Book Read Free

Reading the Wind (Silver Ship)

Page 29

by Brenda Cooper


  The captain reached a hand out to touch the rock. “It’s rough.”

  “If you climb a field of those without protecting your hands, they’ll get bloody.” We were about halfway up the valley. A telltale plume of steam wafted through the low vegetation lining a streambed ahead of us. “Come on, there’s at least one more thing to see before we hit the waterfalls.” If there were waterfalls. We’d avoided this valley because of the dogs.

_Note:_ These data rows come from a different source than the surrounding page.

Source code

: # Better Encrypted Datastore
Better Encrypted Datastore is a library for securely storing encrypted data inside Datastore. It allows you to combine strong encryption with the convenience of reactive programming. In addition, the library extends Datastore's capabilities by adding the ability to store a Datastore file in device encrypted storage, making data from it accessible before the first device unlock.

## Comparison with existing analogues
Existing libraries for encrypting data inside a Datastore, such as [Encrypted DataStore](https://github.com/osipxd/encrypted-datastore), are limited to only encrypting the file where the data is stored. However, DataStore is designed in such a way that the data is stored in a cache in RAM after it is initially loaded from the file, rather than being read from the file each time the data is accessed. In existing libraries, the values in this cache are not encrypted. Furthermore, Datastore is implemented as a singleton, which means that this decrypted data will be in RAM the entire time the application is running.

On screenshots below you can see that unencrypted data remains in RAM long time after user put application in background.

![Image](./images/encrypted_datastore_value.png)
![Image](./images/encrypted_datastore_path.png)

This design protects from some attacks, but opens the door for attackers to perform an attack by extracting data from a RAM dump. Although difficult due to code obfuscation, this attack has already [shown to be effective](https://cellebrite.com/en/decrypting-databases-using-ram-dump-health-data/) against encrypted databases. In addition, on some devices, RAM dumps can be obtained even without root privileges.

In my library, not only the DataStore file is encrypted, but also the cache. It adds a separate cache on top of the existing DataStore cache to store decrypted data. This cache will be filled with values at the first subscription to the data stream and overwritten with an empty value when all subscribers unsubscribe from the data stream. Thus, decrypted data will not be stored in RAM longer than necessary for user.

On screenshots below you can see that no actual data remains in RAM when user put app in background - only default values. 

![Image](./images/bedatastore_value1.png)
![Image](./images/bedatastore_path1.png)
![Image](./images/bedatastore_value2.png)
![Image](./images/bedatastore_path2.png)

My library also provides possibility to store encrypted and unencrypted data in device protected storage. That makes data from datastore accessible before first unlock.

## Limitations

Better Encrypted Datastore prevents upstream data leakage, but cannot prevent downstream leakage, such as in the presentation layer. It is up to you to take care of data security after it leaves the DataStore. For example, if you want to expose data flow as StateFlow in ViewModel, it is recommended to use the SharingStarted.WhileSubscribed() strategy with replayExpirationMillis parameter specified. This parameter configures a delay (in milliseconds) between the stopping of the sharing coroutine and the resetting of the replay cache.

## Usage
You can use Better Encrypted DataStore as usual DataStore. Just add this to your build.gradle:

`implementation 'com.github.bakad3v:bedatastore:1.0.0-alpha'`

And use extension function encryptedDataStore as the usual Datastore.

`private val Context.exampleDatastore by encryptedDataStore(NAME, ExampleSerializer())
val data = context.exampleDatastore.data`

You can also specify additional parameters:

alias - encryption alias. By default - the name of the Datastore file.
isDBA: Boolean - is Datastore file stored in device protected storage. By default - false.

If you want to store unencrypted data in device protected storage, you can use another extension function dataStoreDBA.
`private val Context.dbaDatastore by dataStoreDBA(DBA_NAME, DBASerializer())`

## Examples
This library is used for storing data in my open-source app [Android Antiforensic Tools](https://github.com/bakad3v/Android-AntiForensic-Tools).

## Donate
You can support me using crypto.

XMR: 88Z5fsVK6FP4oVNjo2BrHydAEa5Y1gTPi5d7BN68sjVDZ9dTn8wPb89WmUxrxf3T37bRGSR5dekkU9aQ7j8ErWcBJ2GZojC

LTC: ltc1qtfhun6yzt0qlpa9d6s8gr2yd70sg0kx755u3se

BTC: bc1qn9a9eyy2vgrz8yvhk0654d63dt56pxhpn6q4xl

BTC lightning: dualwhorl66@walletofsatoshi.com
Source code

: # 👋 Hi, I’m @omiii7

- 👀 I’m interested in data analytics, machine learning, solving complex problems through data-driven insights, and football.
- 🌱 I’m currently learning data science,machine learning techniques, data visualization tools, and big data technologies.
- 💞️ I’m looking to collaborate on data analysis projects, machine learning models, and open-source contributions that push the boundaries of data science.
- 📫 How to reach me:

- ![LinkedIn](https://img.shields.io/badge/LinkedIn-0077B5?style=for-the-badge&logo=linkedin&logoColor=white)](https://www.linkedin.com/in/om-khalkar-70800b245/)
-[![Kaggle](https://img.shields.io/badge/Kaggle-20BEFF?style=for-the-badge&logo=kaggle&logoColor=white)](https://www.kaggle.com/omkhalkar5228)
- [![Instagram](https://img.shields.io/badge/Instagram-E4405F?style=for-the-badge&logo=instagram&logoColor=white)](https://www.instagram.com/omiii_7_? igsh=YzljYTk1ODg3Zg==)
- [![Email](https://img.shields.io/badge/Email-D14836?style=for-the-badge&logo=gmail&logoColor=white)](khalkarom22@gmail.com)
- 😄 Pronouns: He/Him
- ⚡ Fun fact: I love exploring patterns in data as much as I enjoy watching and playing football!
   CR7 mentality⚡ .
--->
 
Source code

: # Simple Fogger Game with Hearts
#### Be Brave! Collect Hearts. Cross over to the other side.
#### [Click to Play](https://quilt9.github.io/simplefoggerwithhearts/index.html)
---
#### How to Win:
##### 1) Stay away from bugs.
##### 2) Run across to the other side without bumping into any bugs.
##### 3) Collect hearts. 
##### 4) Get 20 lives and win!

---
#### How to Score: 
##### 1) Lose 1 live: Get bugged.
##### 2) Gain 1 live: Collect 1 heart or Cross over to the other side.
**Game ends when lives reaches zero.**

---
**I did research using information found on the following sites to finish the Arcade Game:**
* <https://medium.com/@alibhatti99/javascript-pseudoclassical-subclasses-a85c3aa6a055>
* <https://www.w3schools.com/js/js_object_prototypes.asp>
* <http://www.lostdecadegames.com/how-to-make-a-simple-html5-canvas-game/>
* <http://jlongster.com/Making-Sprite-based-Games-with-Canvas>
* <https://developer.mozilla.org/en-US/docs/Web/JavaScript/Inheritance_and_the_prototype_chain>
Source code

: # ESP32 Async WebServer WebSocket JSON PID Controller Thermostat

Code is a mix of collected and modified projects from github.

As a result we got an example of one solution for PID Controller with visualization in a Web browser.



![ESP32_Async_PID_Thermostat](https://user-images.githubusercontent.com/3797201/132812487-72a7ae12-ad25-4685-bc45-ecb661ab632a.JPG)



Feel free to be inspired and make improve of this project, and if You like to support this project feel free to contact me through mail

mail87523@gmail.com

  It was up to me to judge these people, to say if we showed our fist. How was I going to tell? So far, no one seemed much moved by my stories. But I wasn’t telling them well; I had to be so careful not to say anything they could use against us later. The captain was the only one who appeared engaged at all, and although she at least asked questions, she didn’t have the same light in her eyes that the roamers got when they learned new things.

  Politeness didn’t mean her fist was open; I was being polite.

  I started toward the steam. “There are volcanoes on Jini, too, but only one active one, Rage. We named the big one here Blaze, but we’ve seen two other eruptions since we got here.” I needed to connect to these people, to touch them. I wasn’t doing it yet. “We have a science guild. They keep track of everything we learn, and pass it on. Paloma, one of the women in town, picks herbs and makes teas and salves—so if you fall down and get hurt she can help you. Her workroom always smells wonderful.”

  The captain looked at me curiously. “We were told there was a ship here. The New Making. How long ago did it leave?”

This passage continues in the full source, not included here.